▶ DATA IN THIS EXERCISE:
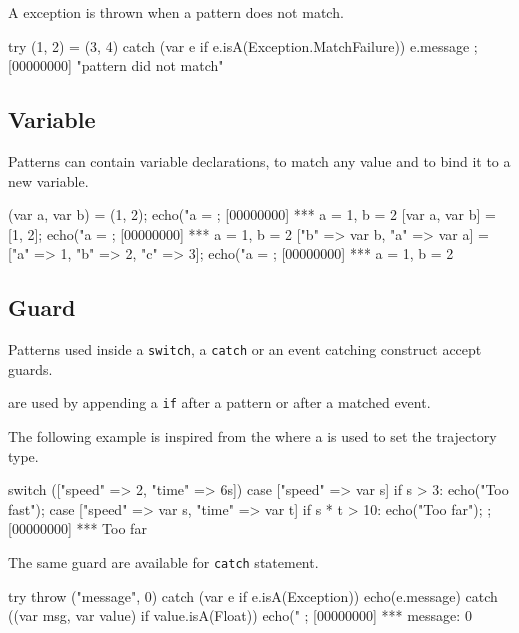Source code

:A  exception is thrown when a pattern does
not match.

\begin{urbiscript}
try
{
  (1, 2) = (3, 4)
}
catch (var e if e.isA(Exception.MatchFailure))
{
  e.message
};
[00000000] "pattern did not match"
\end{urbiscript}

\subsection{Variable}

Patterns can contain variable declarations, to match any value and to bind
it to a new variable.

\begin{urbiscript}
{
  (var a, var b) = (1, 2);
  echo("a = %
};
[00000000] *** a = 1, b = 2
{
  [var a, var b] = [1, 2];
  echo("a = %
};
[00000000] *** a = 1, b = 2
{
  ["b" => var b, "a" => var a] = ["a" => 1, "b" => 2, "c" => 3];
  echo("a = %
};
[00000000] *** a = 1, b = 2
\end{urbiscript}

\subsection{Guard}

Patterns used inside a \lstinline{switch}, a \lstinline{catch} or an event
catching construct accept guards.

 are used by appending a \lstinline{if} after a pattern or
after a matched event.

The following example is inspired from the 
where a  is used to set the trajectory type.

\begin{urbiscript}
switch (["speed" => 2, "time" => 6s])
{
  case ["speed" => var s] if s > 3:
    echo("Too fast");
  case ["speed" => var s, "time" => var t] if s * t > 10:
    echo("Too far");
};
[00000000] *** Too far
\end{urbiscript}

The same guard are available for \lstinline{catch} statement.

\begin{urbiscript}
try
{
  throw ("message", 0)
}
catch (var e if e.isA(Exception))
{
  echo(e.message)
}
catch ((var msg, var value) if value.isA(Float))
{
  echo("%
};
[00000000] *** message: 0
\end{urbiscript}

▶ EXERCISE DETAILS:
Every record above should reappear exactly, with the pictures gone.

▶ SOLUTION FOR THIS TASK:
Source code

:A  exception is thrown when a pattern does
not match.

\begin{urbiscript}
try
{
  (1, 2) = (3, 4)
}
catch (var e if e.isA(Exception.MatchFailure))
{
  e.message
};
[00000000] "pattern did not match"
\end{urbiscript}

\subsection{Variable}

Patterns can contain variable declarations, to match any value and to bind
it to a new variable.

\begin{urbiscript}
{
  (var a, var b) = (1, 2);
  echo("a = %
};
[00000000] *** a = 1, b = 2
{
  [var a, var b] = [1, 2];
  echo("a = %
};
[00000000] *** a = 1, b = 2
{
  ["b" => var b, "a" => var a] = ["a" => 1, "b" => 2, "c" => 3];
  echo("a = %
};
[00000000] *** a = 1, b = 2
\end{urbiscript}

\subsection{Guard}

Patterns used inside a \lstinline{switch}, a \lstinline{catch} or an event
catching construct accept guards.

 are used by appending a \lstinline{if} after a pattern or
after a matched event.

The following example is inspired from the 
where a  is used to set the trajectory type.

\begin{urbiscript}
switch (["speed" => 2, "time" => 6s])
{
  case ["speed" => var s] if s > 3:
    echo("Too fast");
  case ["speed" => var s, "time" => var t] if s * t > 10:
    echo("Too far");
};
[00000000] *** Too far
\end{urbiscript}

The same guard are available for \lstinline{catch} statement.

\begin{urbiscript}
try
{
  throw ("message", 0)
}
catch (var e if e.isA(Exception))
{
  echo(e.message)
}
catch ((var msg, var value) if value.isA(Float))
{
  echo("%
};
[00000000] *** message: 0
\end{urbiscript}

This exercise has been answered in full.